#### [Task requirements]
Two lines below mark the span: the one containing "[Tema 01: Instalación" and the one containing "3.6. [Tablas](#tablas)". Set down both, plus every line between, exactly as they stand, and nothing else.
-------- Input
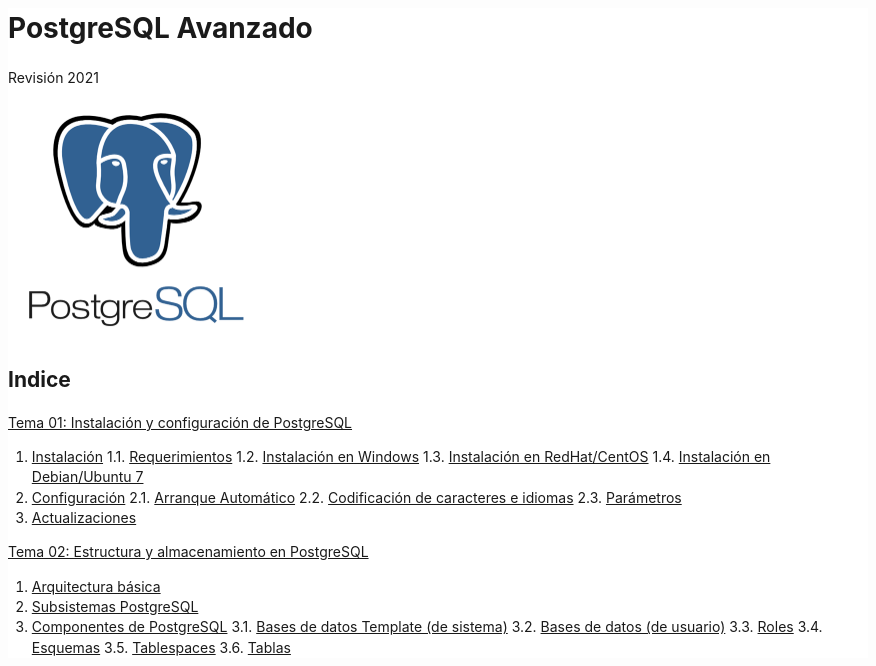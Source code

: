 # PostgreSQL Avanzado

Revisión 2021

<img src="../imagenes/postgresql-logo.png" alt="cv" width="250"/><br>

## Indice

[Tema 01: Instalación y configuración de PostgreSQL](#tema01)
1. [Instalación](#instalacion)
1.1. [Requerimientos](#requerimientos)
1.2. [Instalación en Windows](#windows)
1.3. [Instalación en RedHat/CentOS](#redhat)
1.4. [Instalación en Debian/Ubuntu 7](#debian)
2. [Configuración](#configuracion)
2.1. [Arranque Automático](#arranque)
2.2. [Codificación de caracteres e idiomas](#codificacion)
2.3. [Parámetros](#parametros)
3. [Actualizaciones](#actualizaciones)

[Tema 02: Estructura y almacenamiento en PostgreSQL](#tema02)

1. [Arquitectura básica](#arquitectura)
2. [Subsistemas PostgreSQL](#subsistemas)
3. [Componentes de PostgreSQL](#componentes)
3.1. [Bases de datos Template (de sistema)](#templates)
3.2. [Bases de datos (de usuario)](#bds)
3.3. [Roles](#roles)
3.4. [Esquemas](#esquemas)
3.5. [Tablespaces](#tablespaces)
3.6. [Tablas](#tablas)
----------------
-------- Input
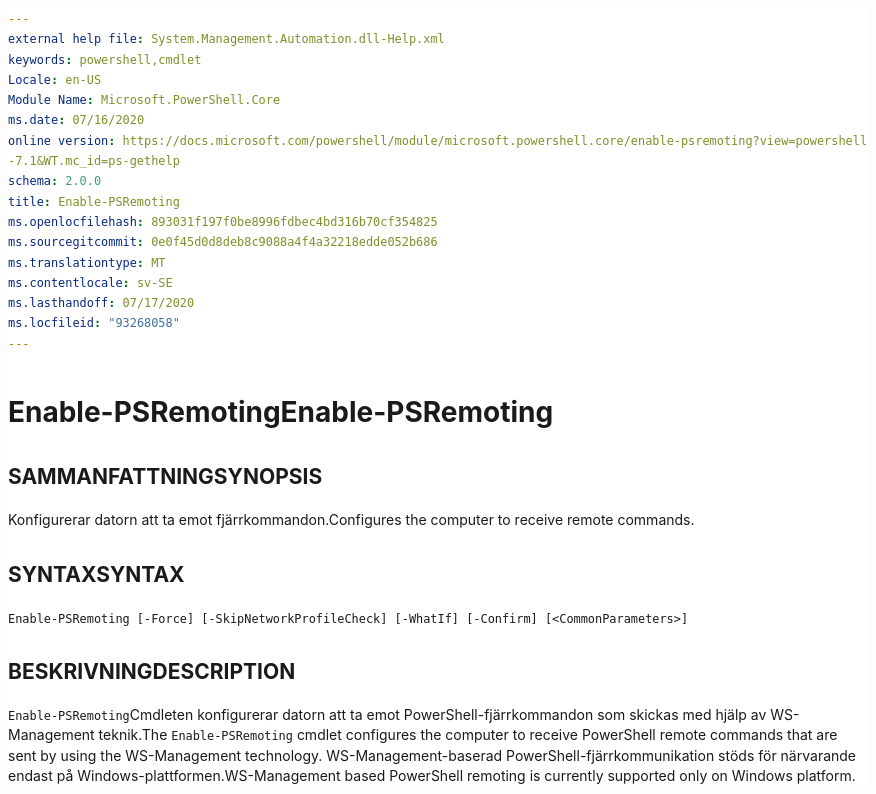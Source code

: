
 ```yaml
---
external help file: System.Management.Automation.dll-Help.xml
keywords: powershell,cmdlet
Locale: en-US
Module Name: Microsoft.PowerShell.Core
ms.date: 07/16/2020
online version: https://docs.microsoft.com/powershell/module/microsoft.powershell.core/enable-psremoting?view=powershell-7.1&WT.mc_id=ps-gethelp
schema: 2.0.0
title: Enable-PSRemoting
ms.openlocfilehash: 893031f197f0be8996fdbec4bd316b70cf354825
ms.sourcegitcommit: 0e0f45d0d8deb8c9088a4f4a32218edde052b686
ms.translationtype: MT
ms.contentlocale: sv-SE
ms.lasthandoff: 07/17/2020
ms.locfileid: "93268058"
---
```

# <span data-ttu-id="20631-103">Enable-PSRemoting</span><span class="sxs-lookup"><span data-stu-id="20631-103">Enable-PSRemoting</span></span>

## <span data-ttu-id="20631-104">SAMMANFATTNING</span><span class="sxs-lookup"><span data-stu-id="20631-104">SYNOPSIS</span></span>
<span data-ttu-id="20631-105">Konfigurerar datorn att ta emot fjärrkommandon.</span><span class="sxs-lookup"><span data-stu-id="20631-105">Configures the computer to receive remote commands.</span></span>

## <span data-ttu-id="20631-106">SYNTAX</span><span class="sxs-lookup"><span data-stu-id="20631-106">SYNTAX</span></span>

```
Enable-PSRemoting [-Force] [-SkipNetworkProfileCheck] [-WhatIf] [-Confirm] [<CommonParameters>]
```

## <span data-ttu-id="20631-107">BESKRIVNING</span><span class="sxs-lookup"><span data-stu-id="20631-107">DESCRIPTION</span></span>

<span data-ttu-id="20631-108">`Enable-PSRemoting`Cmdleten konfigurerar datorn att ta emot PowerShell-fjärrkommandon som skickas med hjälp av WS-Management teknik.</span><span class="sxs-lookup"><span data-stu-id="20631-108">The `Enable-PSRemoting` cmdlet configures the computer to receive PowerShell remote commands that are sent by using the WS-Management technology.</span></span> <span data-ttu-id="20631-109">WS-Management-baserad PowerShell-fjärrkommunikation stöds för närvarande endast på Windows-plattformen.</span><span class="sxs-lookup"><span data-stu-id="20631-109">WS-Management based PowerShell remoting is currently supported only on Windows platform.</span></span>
----------------
#### [Task result]
[Tema 01: Instalación y configuración de PostgreSQL](#tema01)
1. [Instalación](#instalacion)
1.1. [Requerimientos](#requerimientos)
1.2. [Instalación en Windows](#windows)
1.3. [Instalación en RedHat/CentOS](#redhat)
1.4. [Instalación en Debian/Ubuntu 7](#debian)
2. [Configuración](#configuracion)
2.1. [Arranque Automático](#arranque)
2.2. [Codificación de caracteres e idiomas](#codificacion)
2.3. [Parámetros](#parametros)
3. [Actualizaciones](#actualizaciones)

[Tema 02: Estructura y almacenamiento en PostgreSQL](#tema02)

1. [Arquitectura básica](#arquitectura)
2. [Subsistemas PostgreSQL](#subsistemas)
3. [Componentes de PostgreSQL](#componentes)
3.1. [Bases de datos Template (de sistema)](#templates)
3.2. [Bases de datos (de usuario)](#bds)
3.3. [Roles](#roles)
3.4. [Esquemas](#esquemas)
3.5. [Tablespaces](#tablespaces)
3.6. [Tablas](#tablas)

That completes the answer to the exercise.